Increasingly affordable devices can ‘print’ three dimensional objects with computer-based 3D ‘maps’ of everything from chemical compounds, microorganisms, topographical maps, to bodily organs and machine parts.
Software developers in Japan at the Geospatial Information Authority are developing the technology to create low-cost, topographical maps to enable people with visual impairments to move around more freely. Users download a file online, and use a 3D printer to produce a tactile of an online map to feel the topographical details with their fingertips. The differences in texture differences on the map will help people identify hills, uneven surfaces, and even infrastructure such as railway lines, footpaths, and roadways.
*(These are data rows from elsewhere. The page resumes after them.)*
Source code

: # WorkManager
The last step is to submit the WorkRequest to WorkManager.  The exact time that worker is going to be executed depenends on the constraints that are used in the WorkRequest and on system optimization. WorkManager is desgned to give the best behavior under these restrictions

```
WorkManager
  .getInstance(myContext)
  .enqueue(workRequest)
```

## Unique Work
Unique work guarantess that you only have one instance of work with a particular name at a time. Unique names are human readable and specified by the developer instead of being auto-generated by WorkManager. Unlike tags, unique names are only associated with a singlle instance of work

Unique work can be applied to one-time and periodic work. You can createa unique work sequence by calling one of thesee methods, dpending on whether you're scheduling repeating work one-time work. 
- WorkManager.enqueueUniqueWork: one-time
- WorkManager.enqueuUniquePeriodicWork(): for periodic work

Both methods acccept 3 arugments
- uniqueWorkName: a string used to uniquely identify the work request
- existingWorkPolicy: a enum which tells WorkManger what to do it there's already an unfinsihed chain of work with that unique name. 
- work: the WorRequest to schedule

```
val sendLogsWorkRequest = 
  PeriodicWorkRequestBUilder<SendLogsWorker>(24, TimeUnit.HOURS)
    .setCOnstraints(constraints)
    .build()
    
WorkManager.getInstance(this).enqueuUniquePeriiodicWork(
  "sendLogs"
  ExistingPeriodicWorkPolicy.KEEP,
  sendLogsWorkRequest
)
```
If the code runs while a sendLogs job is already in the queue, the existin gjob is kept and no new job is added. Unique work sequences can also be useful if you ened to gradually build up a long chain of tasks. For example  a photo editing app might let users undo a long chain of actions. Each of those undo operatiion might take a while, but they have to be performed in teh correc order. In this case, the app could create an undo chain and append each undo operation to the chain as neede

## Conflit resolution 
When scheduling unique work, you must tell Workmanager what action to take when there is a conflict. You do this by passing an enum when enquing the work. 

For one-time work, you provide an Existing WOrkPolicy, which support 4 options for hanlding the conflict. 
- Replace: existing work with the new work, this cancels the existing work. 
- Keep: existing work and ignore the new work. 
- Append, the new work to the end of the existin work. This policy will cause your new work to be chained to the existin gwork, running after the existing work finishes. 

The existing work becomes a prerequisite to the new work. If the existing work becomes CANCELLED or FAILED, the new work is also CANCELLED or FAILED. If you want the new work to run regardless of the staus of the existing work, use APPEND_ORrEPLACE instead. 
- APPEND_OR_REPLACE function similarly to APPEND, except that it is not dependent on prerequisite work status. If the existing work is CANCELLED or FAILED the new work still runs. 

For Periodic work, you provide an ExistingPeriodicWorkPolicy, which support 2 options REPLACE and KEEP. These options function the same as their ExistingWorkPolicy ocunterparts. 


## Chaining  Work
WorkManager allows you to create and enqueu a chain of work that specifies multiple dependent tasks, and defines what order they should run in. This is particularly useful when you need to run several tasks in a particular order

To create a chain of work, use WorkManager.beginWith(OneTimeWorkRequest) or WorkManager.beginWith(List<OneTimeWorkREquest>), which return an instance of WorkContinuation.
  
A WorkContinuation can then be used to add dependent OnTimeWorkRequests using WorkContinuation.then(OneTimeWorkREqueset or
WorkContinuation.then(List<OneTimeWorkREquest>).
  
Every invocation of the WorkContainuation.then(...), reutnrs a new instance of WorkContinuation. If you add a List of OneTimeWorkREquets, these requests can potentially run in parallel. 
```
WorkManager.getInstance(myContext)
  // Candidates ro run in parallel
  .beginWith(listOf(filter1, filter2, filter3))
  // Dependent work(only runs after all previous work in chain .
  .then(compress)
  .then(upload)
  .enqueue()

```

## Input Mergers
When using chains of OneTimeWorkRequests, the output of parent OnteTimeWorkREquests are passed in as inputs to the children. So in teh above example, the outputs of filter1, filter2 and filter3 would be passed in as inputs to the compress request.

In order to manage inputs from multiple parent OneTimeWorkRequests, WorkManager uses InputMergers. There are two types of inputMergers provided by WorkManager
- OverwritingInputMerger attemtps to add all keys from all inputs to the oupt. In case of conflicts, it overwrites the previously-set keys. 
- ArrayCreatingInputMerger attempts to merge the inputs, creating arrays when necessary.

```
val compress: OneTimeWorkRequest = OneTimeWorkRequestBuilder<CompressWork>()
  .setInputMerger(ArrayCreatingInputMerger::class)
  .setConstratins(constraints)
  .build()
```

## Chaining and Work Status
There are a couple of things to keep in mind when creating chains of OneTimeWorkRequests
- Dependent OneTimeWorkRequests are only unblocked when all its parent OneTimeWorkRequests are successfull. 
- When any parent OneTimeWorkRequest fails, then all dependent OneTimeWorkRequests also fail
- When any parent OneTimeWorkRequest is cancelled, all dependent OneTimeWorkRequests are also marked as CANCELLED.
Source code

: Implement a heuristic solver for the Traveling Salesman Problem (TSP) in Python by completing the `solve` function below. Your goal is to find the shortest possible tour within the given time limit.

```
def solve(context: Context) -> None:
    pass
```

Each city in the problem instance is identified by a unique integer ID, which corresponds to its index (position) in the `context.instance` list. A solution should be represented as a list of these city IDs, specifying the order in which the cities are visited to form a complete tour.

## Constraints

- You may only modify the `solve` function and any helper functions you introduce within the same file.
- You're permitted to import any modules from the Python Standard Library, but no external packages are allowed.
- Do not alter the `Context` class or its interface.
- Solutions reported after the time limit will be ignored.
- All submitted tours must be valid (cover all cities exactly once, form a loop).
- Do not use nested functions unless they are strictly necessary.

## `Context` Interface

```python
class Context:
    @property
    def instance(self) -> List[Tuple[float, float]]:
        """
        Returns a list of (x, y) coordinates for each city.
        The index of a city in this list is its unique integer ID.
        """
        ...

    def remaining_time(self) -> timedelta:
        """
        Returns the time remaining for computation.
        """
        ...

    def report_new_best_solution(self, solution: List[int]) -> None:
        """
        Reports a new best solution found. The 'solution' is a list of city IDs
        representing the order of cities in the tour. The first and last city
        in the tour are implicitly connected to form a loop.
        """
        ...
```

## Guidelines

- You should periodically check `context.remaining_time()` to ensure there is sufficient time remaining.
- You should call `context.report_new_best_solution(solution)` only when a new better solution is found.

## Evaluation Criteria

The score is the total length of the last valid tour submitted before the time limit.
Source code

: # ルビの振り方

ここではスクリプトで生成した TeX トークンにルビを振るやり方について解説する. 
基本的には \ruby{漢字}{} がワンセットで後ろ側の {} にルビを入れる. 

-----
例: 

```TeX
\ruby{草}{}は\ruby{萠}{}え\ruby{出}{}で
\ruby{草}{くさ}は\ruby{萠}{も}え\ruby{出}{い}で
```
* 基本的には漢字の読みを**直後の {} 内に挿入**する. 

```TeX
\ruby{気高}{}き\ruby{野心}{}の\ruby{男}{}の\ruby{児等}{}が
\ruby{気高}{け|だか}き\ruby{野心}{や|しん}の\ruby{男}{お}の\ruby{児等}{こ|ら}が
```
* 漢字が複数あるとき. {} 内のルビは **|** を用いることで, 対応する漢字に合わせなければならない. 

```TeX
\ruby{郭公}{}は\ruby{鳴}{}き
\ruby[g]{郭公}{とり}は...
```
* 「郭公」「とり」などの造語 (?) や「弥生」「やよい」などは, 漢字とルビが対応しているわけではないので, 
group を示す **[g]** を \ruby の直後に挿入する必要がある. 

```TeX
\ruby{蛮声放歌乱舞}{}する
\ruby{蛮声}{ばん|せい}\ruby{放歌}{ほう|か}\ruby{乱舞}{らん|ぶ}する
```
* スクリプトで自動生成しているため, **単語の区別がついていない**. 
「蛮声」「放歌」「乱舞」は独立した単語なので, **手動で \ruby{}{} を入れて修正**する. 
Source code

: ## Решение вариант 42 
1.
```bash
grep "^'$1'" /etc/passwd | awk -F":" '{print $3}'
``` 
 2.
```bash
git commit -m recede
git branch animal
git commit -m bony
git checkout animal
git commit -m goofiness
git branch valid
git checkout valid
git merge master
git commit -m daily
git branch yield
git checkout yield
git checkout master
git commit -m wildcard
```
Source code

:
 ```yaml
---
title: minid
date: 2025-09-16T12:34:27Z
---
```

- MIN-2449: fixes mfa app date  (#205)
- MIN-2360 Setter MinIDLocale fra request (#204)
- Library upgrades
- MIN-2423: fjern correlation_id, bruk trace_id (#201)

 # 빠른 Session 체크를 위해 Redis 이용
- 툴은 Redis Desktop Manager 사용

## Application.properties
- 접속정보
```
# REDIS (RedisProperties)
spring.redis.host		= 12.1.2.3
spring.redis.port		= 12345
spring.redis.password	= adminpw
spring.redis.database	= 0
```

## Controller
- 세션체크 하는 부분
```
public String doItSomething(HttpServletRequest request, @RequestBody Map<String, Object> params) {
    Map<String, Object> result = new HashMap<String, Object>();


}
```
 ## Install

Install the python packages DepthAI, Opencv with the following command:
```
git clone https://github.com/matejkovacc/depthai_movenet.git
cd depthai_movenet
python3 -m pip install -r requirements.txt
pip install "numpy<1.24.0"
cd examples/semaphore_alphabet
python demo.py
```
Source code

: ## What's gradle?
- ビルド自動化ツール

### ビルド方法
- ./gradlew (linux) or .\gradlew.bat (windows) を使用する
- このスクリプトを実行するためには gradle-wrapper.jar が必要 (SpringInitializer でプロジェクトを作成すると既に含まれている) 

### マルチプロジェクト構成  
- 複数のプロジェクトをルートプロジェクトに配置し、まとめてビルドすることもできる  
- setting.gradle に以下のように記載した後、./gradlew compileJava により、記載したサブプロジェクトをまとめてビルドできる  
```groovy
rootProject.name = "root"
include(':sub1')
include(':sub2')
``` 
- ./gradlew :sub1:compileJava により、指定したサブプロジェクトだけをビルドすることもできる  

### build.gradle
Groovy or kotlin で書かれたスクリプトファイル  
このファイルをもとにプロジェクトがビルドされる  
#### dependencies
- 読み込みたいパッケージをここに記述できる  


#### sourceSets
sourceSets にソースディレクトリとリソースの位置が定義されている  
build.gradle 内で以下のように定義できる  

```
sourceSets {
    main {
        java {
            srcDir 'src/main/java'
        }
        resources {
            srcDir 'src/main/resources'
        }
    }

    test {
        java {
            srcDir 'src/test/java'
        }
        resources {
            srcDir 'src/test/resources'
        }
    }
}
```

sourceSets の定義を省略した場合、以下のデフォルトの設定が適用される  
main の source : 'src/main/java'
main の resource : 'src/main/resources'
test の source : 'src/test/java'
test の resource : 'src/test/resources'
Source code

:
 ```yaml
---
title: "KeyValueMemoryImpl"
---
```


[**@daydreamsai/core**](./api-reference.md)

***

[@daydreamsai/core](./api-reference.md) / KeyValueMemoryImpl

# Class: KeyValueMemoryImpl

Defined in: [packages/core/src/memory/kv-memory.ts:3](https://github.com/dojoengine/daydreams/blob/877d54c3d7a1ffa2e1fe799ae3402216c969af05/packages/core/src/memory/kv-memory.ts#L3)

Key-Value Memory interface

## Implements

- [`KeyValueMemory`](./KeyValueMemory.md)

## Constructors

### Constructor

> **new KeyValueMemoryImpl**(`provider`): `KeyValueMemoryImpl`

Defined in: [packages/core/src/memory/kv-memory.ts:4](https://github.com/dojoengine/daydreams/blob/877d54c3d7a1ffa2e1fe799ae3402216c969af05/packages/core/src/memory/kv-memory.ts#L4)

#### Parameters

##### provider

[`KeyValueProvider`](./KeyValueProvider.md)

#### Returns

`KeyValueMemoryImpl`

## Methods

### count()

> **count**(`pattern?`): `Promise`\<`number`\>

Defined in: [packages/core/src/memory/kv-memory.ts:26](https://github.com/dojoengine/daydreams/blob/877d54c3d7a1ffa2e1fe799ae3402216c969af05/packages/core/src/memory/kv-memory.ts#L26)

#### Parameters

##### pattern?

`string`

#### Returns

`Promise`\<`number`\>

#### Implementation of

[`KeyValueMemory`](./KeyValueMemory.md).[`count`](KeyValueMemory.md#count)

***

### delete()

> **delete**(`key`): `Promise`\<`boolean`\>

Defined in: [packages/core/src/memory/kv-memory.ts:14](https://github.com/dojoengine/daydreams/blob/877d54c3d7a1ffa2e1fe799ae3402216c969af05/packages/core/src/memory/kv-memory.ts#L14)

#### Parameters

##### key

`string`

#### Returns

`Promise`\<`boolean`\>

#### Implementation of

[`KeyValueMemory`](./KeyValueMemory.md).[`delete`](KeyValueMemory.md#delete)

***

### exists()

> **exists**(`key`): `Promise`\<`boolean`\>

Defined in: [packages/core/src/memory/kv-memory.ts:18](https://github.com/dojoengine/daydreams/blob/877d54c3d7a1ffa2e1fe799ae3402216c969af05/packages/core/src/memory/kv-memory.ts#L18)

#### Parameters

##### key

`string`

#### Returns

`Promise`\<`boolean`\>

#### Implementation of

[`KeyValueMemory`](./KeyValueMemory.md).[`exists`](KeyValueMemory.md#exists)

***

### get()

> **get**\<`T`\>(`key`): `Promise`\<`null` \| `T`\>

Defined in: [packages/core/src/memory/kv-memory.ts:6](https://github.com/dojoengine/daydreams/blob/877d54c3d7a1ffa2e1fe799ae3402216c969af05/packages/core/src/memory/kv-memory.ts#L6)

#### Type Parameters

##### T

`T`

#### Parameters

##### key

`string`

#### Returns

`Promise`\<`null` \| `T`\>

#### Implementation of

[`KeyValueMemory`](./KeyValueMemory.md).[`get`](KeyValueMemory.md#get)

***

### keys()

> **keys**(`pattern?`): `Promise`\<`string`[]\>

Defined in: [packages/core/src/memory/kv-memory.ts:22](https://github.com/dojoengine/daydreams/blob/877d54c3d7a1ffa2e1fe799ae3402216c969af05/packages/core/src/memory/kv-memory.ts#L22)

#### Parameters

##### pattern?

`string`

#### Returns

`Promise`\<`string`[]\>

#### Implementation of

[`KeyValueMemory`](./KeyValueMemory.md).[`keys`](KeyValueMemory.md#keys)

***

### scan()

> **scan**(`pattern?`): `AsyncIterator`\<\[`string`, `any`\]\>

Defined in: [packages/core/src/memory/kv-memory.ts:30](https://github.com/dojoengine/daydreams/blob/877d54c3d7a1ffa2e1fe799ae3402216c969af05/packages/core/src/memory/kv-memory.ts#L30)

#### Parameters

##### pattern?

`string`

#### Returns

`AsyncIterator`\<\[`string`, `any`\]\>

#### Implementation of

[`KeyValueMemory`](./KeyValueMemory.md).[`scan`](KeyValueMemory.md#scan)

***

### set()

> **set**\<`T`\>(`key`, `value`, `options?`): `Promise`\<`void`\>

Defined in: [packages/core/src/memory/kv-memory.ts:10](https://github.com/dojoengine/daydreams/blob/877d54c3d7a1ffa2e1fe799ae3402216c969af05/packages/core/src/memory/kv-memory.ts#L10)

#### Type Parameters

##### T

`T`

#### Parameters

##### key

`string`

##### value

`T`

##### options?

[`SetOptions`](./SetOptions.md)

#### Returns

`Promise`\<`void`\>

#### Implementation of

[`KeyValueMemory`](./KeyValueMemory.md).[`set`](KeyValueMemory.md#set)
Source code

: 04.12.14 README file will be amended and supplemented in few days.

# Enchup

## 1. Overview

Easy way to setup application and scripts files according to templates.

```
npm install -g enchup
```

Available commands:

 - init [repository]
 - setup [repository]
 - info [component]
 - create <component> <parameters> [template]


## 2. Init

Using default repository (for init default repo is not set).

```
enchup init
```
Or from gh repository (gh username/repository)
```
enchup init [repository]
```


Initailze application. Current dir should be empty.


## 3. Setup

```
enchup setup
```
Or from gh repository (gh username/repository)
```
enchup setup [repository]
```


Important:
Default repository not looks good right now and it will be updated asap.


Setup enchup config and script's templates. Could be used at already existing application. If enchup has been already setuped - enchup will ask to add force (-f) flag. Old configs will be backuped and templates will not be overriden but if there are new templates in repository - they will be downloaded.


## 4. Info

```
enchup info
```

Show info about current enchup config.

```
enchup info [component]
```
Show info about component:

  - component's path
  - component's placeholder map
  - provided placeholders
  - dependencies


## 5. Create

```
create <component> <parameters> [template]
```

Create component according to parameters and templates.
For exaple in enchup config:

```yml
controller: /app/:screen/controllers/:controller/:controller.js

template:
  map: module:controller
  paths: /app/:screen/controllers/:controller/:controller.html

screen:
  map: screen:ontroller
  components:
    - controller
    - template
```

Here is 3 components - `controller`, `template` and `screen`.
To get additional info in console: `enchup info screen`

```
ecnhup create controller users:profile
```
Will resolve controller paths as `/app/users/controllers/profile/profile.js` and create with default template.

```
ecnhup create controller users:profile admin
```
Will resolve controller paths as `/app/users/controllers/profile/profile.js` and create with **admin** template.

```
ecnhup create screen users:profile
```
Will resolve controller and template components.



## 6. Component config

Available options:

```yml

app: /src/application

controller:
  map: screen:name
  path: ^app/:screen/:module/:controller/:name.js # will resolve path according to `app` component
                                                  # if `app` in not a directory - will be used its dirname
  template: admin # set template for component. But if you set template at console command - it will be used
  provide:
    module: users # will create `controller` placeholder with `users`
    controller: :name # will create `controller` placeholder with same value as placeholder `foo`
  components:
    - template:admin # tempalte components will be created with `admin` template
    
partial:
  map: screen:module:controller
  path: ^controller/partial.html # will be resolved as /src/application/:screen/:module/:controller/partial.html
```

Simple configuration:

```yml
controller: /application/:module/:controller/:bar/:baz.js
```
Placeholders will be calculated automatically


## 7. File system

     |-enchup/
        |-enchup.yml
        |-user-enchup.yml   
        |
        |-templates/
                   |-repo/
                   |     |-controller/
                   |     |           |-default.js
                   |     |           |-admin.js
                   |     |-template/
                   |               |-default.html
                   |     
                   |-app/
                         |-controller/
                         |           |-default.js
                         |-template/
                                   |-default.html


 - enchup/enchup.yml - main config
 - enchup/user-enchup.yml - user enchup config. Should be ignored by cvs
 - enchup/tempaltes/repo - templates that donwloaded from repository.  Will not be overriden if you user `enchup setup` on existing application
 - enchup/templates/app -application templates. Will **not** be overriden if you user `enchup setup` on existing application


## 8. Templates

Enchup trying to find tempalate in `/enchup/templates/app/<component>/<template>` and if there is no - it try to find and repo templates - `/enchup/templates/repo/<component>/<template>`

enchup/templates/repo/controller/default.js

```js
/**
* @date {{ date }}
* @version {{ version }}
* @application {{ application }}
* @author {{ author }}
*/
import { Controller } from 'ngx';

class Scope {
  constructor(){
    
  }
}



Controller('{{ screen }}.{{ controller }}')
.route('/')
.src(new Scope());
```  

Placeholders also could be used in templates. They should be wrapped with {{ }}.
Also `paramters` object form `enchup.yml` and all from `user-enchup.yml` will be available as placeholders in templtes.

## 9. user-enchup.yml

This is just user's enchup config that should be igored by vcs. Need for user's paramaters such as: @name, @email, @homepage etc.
While it’s been particularly touted for improving learning around science, technology, engineering and maths (STEM topics), 3D printing is particularly promising in its potential to increase access to education for students with vision impairment.
From a practical standpoint students are able to interact with tactile information and glean information and undersatnding to apply directly in their studies. 3D printing affords students access and also gives context to the information that is discussed in class, allowing greater participation and engagement of students in the learning process. It also engages kinaesthetic learners and visual learners and creates engaging classroom learning opportunities for all.
For those interested, online courses are available to learn about 3D printing, such as the Up and Running with 3D Printing (with captions); however membership and fees are required to access this particular course. Also the ‘Maker Bot Thingiverse’ online community encourages users to make share and discover, with the community having uploaded over 100,000 3D models.